If you were to take a step back from the Milky Way and attempt to observe our universe, you’d see a plethora of bright and colorful sectors made up of seemingly uncountable stellar systems. Taking a step further away, you’d see other galaxies, similar in characteristics, but still very different from our own Milky Way.
The plot twist, however, is that the visible matter of these galaxies is only thought to comprise of about 5% of the universe’s total matter. The other 95% is purportedly comprised of an invisible type of matter that many scientists in the field like to call ‘dark matter.’
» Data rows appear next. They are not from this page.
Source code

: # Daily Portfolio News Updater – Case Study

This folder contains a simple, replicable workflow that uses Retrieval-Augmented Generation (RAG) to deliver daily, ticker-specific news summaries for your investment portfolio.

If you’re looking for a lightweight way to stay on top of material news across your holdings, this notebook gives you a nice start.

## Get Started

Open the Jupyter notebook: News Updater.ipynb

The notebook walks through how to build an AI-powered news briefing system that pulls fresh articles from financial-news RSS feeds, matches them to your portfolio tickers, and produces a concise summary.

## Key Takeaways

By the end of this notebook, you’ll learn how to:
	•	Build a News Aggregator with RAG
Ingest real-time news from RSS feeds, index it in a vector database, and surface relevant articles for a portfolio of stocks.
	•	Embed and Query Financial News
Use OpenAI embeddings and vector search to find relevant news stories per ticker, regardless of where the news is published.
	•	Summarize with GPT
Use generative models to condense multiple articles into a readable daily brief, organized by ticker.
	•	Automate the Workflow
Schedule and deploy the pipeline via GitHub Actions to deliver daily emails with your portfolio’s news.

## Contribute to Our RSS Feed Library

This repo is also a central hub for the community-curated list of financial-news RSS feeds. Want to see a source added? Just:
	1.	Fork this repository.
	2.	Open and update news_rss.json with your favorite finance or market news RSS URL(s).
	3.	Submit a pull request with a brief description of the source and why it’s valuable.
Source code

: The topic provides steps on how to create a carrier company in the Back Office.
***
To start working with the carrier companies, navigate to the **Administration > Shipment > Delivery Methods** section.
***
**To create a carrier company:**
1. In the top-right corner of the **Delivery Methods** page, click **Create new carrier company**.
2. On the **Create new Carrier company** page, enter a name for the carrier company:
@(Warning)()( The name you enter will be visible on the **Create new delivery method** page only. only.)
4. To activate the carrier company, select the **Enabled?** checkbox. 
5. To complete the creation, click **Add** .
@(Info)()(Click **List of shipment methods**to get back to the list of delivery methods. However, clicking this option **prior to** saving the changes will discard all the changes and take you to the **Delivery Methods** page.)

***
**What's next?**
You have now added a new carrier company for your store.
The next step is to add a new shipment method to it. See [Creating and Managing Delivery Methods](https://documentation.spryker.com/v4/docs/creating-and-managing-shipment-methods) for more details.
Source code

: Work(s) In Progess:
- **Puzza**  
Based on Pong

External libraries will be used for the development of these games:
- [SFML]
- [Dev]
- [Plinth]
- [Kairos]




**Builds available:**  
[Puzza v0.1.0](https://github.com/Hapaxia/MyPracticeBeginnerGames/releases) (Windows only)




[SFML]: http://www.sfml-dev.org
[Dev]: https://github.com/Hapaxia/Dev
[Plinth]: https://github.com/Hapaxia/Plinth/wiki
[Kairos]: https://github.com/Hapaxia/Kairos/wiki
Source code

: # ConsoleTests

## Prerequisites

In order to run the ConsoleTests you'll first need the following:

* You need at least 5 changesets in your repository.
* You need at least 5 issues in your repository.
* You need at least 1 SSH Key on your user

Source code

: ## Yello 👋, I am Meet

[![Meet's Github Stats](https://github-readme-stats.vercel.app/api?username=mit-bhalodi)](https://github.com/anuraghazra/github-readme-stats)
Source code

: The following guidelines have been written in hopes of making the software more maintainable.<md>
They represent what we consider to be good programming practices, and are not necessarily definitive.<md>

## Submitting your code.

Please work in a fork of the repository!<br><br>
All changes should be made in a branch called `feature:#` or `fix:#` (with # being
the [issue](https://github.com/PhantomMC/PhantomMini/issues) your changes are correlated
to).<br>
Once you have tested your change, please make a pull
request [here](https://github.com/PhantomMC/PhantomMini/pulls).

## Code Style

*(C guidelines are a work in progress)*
Dark matter has yet to be observed directly, but based on mathematical calculations that can be proven, galaxies like the Milky Way and its many neighbors aren’t spinning or moving at the expected rate of speed. Furthermore, the math supports the notion that galaxies should be getting pulled apart by the forces being imposed on them; yet this isn’t the case.
Assuming dark matter exists, it would act much like cosmic glue, holding all of the universe’s visible structural integrity intact. These particles, dubbed Weakly Interacting Massive Particles (or WIMPs), could allegedly pass through regular matter, including the Earth itself. There are dark matter sensors on Earth, but they have yet to detect anything. Lacking data has given rise to the theory that WIMPs are so weak that modern detectors simply can’t detect them.
Dark matter is often confused with dark energy, but these are each two very different concepts with different scientists studying each. With a little luck, perhaps the secret behind these two largely misunderstood forces will one day be revealed.